El debate no se detiene ahí. Otro irlandés entra en escena: Damien Duff. Dowie también lo ve como candidato serio para el banquillo de Celtic. Destaca que Keane llega con más experiencia internacional, pero subraya que Duff “ha hecho un trabajo fantástico allí donde ha estado”. Dos perfiles distintos, un mismo examen: soportar la presión de un gigante.

Porque Celtic, recuerda Dowie, no es un club cualquiera. Es una institución descomunal, al nivel emocional de su eterno rival Rangers.

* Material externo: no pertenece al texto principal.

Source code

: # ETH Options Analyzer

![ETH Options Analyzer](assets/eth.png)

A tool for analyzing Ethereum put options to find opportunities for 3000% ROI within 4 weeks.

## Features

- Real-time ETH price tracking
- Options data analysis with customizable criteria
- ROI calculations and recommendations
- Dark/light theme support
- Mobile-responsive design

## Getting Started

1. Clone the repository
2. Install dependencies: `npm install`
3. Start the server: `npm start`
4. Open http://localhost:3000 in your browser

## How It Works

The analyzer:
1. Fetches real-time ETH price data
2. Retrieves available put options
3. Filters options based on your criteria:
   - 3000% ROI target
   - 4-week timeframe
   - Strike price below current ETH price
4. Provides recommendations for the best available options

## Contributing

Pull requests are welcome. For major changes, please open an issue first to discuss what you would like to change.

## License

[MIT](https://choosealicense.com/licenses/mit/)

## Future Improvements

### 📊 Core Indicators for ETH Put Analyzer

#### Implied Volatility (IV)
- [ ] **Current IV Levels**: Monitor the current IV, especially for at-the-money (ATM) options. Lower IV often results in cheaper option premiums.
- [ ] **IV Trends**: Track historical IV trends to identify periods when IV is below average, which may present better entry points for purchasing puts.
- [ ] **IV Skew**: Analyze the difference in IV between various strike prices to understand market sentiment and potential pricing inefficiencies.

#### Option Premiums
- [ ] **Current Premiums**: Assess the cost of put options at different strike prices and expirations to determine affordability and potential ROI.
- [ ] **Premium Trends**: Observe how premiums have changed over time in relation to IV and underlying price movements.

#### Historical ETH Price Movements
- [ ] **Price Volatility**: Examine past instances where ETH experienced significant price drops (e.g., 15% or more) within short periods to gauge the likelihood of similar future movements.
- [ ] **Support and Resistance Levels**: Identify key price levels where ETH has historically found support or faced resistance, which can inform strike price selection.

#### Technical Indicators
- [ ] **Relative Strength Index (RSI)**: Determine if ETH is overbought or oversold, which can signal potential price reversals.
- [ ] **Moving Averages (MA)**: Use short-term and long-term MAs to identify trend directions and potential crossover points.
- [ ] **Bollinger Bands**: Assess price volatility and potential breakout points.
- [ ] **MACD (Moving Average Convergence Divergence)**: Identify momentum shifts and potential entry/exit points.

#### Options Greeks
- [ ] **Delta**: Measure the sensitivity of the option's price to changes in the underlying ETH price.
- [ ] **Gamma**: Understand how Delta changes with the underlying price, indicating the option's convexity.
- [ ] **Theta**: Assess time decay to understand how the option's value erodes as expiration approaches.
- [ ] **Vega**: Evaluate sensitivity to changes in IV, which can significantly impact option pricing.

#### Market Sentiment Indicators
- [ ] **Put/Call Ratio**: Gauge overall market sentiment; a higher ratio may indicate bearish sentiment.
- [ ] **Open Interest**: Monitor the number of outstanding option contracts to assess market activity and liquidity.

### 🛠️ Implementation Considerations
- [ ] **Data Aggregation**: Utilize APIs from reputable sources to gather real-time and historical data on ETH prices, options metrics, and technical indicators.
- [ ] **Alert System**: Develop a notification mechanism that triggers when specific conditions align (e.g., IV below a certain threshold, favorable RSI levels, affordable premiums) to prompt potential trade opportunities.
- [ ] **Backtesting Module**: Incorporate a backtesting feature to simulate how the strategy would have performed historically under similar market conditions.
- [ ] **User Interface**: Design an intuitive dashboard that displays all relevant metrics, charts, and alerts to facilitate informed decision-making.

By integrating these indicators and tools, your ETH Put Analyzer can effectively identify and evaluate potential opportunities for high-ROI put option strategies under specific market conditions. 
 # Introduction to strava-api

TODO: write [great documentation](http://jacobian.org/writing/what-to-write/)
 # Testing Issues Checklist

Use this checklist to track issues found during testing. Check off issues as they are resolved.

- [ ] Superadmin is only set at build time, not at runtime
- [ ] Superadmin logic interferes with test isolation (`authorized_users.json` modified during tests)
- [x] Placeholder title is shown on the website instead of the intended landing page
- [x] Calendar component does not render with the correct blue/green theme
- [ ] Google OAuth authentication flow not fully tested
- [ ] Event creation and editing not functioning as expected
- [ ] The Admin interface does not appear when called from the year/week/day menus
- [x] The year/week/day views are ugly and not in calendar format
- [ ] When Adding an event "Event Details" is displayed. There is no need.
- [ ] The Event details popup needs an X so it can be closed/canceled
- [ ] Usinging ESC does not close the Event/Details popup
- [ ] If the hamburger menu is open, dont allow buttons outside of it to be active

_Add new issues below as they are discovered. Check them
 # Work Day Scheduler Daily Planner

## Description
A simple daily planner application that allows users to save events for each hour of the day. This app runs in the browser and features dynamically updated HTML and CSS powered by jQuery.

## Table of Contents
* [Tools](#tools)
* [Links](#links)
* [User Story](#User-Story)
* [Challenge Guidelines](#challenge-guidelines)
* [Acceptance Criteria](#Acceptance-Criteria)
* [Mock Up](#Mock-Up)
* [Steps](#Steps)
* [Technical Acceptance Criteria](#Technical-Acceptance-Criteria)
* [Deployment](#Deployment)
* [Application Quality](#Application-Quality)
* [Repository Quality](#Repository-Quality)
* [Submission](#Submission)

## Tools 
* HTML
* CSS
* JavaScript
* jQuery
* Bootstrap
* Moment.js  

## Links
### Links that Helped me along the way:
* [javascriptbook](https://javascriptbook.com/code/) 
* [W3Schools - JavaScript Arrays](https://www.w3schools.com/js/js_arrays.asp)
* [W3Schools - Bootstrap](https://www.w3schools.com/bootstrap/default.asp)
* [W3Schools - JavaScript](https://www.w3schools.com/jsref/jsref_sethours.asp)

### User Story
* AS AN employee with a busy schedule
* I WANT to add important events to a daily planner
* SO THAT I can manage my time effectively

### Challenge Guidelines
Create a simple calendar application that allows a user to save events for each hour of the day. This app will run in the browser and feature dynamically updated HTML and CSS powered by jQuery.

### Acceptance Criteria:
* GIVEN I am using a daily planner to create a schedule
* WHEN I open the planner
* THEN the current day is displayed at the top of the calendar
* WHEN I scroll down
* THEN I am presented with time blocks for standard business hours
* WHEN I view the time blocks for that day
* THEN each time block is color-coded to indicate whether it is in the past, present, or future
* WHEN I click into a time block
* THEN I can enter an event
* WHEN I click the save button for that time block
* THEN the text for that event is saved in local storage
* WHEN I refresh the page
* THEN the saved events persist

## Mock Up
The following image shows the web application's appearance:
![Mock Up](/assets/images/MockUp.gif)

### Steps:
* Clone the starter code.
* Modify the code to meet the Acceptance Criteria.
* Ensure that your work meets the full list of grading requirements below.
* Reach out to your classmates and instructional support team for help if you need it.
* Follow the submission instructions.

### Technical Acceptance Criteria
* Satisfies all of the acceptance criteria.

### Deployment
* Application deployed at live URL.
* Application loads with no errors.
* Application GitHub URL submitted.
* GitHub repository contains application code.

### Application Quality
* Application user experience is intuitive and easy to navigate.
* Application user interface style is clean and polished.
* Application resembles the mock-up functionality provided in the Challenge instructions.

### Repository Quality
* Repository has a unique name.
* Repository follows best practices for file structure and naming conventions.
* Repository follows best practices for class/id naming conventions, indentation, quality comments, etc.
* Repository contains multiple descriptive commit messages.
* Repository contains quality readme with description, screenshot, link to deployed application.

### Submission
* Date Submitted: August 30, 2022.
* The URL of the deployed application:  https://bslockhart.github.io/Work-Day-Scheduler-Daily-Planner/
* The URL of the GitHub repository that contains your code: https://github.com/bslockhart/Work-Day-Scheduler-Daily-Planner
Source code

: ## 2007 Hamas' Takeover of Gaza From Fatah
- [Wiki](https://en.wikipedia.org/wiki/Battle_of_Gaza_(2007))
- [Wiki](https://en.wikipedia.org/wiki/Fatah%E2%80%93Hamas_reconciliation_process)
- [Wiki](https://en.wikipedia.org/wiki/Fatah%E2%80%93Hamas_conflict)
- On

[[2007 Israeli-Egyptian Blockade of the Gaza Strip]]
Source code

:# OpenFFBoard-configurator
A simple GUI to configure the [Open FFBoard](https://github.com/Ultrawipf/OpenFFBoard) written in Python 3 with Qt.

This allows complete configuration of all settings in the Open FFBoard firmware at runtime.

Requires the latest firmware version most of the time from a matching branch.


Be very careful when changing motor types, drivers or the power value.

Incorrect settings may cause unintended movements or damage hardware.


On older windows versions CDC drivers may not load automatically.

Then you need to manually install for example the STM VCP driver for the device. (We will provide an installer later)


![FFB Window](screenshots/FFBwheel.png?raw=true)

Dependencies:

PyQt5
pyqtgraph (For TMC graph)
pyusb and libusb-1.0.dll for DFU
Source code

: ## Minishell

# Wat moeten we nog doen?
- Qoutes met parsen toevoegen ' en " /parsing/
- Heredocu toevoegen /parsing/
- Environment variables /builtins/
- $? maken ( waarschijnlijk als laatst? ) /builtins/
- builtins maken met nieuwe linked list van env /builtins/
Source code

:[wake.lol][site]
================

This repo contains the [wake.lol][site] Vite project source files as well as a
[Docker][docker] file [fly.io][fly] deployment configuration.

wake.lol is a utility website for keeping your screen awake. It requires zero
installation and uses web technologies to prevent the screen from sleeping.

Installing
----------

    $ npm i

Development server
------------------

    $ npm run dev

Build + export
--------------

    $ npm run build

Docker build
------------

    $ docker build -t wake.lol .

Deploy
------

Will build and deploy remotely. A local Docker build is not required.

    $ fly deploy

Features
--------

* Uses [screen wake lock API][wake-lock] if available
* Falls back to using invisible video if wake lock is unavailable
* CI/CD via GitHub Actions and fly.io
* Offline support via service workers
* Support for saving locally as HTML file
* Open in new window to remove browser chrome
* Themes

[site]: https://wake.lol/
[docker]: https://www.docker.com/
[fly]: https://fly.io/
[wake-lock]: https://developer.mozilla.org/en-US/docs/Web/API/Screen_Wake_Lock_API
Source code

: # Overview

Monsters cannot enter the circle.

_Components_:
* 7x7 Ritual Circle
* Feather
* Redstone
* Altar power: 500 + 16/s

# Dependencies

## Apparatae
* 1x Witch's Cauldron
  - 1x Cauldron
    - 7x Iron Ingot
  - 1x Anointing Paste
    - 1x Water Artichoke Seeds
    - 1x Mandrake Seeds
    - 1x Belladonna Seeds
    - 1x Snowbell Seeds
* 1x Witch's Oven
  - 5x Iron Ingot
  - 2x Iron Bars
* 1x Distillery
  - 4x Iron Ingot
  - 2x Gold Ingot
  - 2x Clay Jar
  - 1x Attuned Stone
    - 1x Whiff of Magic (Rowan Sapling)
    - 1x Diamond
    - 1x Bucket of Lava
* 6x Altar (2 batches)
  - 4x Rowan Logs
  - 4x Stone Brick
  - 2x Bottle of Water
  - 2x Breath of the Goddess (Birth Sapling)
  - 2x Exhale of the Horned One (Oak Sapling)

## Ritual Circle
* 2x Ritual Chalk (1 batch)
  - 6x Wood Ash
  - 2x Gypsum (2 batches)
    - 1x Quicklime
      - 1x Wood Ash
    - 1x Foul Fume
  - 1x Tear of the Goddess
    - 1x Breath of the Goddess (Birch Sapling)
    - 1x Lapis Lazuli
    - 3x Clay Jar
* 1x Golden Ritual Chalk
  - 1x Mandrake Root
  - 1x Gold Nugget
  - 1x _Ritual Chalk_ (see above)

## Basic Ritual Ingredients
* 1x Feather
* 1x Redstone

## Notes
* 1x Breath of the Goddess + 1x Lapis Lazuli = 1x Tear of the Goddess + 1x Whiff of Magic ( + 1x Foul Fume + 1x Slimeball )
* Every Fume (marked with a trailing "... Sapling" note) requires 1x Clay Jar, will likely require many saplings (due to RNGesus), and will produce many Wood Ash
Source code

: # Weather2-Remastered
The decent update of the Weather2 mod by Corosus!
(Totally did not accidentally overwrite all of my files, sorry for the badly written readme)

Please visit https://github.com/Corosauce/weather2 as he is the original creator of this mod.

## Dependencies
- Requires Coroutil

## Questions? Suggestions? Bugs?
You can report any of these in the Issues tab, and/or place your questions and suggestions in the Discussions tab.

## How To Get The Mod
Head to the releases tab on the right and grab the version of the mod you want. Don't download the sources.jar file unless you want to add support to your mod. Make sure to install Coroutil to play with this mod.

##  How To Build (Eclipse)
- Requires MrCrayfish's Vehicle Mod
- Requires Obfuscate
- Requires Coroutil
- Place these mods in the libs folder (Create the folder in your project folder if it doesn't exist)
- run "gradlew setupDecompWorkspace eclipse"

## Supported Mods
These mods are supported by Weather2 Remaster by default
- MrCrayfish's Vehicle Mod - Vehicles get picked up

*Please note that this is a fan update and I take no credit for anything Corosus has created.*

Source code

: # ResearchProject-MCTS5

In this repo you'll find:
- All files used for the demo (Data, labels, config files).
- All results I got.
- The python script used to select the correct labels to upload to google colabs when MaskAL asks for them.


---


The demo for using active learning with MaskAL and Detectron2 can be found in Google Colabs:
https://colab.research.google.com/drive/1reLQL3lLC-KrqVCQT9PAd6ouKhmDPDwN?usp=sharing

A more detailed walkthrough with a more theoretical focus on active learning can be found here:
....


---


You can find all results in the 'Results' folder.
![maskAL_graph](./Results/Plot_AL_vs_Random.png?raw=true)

Dirigir a uno de los dos colosos de Glasgow exige algo más que un buen libreto táctico: hace falta carácter, piel dura y una mentalidad muy específica. Y, a ojos del técnico inglés, tanto Duff como Keane poseen ese tipo de mentalidad.

Hoy, la sensación de Dowie es clara: ve a Robbie Keane como favorito para el puesto. No lo describe como un hombre de política ni de trincheras ideológicas; lo ve atrapado en un relato que no ha construido él, arrastrado a una narrativa que lo ha marcado más de lo debido.

La pregunta, ahora, no es si Keane sabe entrenar. La verdadera cuestión es si la grada de Celtic está preparada para juzgarlo, por fin, solo por fútbol.